The Murdoch Children's Research Institute has welcomed the news that it is one of the three main partners in a $20-million genetic screening research study.

The Mackenzie's Mission project will screen about 10,000 couples to see if they are carriers of a genetic condition that could be passed on to a child.

The national research network Australian Genomics will administer the project in partnership with the Murdoch Children's Research Institute, the University of NSW and the University of Western Australia.

Mackenzie's Mission is the first project under the Federal Government's $500 million Genomics Health Futures Mission - part of the Australian Government's Medical Research Future Fund.

Ten thousand volunteer couples who are thinking of having a baby or are in the early stages of pregnancy will be screened for about 500 genetic conditions during the three-year study.
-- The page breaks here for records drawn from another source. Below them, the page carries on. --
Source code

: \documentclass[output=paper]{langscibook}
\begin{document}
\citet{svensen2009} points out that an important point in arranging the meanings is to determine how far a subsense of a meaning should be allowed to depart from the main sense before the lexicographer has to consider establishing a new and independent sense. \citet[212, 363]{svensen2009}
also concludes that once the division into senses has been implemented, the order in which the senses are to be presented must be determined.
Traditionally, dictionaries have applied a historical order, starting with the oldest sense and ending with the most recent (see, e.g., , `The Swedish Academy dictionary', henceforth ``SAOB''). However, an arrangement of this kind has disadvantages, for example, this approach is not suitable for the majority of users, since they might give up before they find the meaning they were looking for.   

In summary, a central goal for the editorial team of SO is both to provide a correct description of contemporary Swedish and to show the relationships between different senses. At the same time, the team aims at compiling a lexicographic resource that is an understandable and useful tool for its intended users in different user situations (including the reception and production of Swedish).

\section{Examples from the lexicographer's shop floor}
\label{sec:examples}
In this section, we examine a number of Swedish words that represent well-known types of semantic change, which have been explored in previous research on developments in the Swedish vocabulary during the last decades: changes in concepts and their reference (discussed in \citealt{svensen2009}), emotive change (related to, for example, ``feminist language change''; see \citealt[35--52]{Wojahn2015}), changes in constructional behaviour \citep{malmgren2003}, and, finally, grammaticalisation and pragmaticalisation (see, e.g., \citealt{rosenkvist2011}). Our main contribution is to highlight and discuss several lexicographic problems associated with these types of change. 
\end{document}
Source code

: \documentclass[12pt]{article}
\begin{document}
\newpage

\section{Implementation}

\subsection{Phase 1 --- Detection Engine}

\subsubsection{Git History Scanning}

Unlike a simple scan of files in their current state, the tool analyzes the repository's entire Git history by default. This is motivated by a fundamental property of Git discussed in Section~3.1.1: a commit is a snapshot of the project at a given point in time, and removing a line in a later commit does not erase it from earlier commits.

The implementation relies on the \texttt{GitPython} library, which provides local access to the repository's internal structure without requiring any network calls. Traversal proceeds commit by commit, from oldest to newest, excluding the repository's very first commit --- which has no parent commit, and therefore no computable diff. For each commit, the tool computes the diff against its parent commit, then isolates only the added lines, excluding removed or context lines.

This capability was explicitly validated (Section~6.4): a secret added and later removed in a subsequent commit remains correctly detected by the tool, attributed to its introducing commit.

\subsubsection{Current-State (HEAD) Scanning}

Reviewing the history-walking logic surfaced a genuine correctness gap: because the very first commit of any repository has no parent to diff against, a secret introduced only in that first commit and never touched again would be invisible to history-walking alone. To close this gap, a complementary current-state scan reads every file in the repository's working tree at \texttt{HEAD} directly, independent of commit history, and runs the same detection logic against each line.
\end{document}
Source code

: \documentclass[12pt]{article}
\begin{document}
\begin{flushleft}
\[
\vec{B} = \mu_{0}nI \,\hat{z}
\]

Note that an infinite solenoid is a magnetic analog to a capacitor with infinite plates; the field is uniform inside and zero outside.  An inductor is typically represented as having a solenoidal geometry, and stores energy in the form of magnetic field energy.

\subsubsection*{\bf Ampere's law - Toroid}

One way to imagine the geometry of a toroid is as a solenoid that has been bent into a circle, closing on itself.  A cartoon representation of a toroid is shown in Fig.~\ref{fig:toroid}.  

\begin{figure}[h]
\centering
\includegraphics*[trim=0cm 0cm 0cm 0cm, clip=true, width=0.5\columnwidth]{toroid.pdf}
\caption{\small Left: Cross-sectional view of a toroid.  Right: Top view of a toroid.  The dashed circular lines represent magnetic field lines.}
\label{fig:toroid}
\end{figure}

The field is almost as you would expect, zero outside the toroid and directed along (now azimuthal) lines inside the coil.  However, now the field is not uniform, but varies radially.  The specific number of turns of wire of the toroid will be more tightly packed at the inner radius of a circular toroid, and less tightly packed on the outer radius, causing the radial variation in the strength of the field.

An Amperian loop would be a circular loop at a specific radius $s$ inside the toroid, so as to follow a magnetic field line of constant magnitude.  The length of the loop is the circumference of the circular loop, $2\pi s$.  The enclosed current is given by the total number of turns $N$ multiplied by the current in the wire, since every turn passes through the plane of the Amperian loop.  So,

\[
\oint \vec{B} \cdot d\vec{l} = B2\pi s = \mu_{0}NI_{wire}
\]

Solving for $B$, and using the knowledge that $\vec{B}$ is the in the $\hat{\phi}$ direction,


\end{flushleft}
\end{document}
Recruitment for those couples will begin towards the end of 2019 and will be done via referrals from doctors.

More than 45 people are steering the project led by Professor Martin Delatycki (Murdoch Children's Research Institute), Professor Edwin Kirk (UNSW) and Professor Nigel Laing (UWA). The team includes researchers from a variety of fields: clinicians, scientists, genetic counsellors and pathologists from across Australia.

"This is a pilot project that will inform, we hope, a larger program in the future where all Australian couples will have the option for screening if they want," Prof Delatycki said.

"The government are to be congratulated for being visionary in this world-first research program."

The project is named after Rachael and Jonathan Casella's daughter, Mackenzie, who died in 2017 from the severe genetic condition spinal muscular atrophy (SMA), when she was seven months old.

Neither Rachael nor Jonathan have the condition but both are carriers of SMA – something they only discovered after Mackenzie was born.

"After Mackenzie's diagnosis we knew we couldn't change our family's future but we could stop it from happening to other families," Rachael said.

"To have this carrier screening pilot project named after our daughter gives us such pride: to know she will live on through this legacy means everything to us."

Director of the Murdoch Children's Research Institute, Professor Kathryn North, said she was delighted by the announcement as it would build on much of the work already being done by MCRI and Australian Genomics.

"This is such an important project for the future health of our children, for the health of our society," said Professor North, who is also the Australian Genomics Lead.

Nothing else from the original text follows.